• **INSTRUCTIONS TO FOLLOW**
Below is a listing with pictures in it; transcribe exactly the lines from the one that has "Note: These are" through the one that has "Registration and access", and omit those pictures.

• **RECORDS PROVIDED**
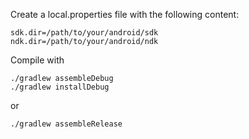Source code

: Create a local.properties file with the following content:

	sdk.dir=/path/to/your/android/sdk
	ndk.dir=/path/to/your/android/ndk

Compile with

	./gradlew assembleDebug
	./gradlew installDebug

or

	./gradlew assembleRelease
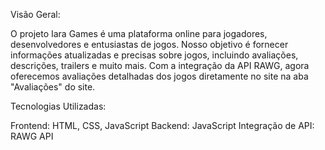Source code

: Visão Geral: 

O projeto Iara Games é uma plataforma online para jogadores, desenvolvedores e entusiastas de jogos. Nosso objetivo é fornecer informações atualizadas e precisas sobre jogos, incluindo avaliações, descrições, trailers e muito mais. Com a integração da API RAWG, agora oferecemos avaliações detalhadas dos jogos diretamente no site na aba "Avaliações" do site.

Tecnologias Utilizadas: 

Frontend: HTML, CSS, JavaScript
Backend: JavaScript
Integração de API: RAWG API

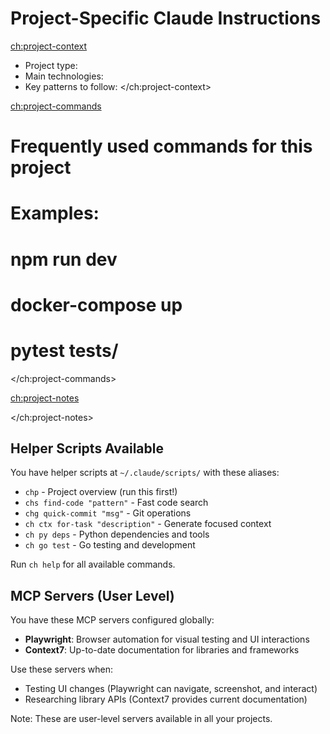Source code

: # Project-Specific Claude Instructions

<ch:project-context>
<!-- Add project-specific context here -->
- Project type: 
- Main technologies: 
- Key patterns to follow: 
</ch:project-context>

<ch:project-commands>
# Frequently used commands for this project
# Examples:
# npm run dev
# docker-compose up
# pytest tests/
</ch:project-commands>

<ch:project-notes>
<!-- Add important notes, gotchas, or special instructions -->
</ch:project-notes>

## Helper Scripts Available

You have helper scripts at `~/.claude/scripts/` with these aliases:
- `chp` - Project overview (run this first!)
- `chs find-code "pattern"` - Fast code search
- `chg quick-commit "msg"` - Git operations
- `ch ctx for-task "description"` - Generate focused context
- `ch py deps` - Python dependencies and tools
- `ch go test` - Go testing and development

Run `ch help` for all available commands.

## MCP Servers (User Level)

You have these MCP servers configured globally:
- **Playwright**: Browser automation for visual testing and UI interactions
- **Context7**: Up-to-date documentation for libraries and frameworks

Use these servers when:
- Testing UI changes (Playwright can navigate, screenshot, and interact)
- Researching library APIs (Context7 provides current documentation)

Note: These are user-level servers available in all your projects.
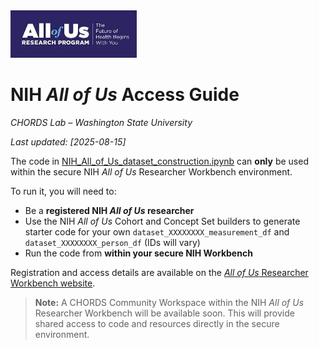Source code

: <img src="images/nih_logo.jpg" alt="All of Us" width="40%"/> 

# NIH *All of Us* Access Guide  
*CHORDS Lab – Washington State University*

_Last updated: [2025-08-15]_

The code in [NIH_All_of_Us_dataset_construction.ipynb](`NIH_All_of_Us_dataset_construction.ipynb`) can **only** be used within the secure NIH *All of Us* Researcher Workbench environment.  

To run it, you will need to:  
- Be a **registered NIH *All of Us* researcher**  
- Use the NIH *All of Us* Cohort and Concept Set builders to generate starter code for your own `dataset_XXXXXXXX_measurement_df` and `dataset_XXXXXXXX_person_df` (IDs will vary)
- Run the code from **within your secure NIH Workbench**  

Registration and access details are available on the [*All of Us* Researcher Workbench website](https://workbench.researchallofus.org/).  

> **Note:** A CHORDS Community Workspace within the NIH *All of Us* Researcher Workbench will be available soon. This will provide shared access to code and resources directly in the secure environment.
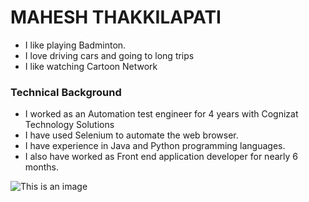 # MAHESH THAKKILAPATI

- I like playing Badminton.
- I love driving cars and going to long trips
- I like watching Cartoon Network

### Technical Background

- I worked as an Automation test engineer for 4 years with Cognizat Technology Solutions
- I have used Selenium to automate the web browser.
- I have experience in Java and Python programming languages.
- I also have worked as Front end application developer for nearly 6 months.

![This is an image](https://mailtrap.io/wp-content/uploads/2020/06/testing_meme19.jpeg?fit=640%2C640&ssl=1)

...

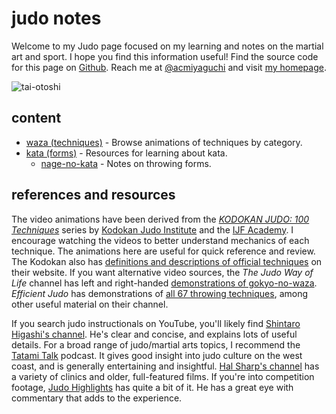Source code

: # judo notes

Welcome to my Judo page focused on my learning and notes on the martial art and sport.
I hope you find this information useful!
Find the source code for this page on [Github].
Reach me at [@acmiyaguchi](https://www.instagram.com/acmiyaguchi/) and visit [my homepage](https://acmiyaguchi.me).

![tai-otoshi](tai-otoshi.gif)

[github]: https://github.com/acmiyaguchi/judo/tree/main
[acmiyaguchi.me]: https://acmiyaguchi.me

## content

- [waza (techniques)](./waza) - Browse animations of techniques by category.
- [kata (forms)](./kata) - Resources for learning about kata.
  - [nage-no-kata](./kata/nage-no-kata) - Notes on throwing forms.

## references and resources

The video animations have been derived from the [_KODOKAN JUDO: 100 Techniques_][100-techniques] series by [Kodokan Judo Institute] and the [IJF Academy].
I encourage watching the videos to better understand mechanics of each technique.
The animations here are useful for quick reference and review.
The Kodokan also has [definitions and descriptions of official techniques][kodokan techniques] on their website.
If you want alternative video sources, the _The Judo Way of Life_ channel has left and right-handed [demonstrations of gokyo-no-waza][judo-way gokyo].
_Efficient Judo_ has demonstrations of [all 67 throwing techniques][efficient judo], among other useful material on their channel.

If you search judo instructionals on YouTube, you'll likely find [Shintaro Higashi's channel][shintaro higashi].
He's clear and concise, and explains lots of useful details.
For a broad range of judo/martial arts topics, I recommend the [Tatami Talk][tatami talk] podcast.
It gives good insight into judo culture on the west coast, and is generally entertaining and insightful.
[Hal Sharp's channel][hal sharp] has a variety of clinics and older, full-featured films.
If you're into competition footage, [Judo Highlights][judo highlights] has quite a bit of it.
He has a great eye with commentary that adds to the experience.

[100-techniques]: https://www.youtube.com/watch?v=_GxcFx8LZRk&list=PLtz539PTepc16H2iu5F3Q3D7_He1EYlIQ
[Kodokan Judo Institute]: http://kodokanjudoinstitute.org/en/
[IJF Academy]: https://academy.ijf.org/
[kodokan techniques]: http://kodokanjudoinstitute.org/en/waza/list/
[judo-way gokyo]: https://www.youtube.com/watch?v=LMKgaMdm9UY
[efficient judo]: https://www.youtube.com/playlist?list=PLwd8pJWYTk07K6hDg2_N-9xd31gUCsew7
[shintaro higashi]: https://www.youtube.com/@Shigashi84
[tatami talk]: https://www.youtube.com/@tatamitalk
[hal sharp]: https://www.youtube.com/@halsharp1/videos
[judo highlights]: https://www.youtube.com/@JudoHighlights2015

• **WRITTEN ANSWER**
Note: These are user-level servers available in all your projects.
Source code

: <img src="images/nih_logo.jpg" alt="All of Us" width="40%"/> 

# NIH *All of Us* Access Guide  
*CHORDS Lab – Washington State University*

_Last updated: [2025-08-15]_

The code in [NIH_All_of_Us_dataset_construction.ipynb](`NIH_All_of_Us_dataset_construction.ipynb`) can **only** be used within the secure NIH *All of Us* Researcher Workbench environment.  

To run it, you will need to:  
- Be a **registered NIH *All of Us* researcher**  
- Use the NIH *All of Us* Cohort and Concept Set builders to generate starter code for your own `dataset_XXXXXXXX_measurement_df` and `dataset_XXXXXXXX_person_df` (IDs will vary)
- Run the code from **within your secure NIH Workbench**  

Registration and access details are available on the [*All of Us* Researcher Workbench website](https://workbench.researchallofus.org/).  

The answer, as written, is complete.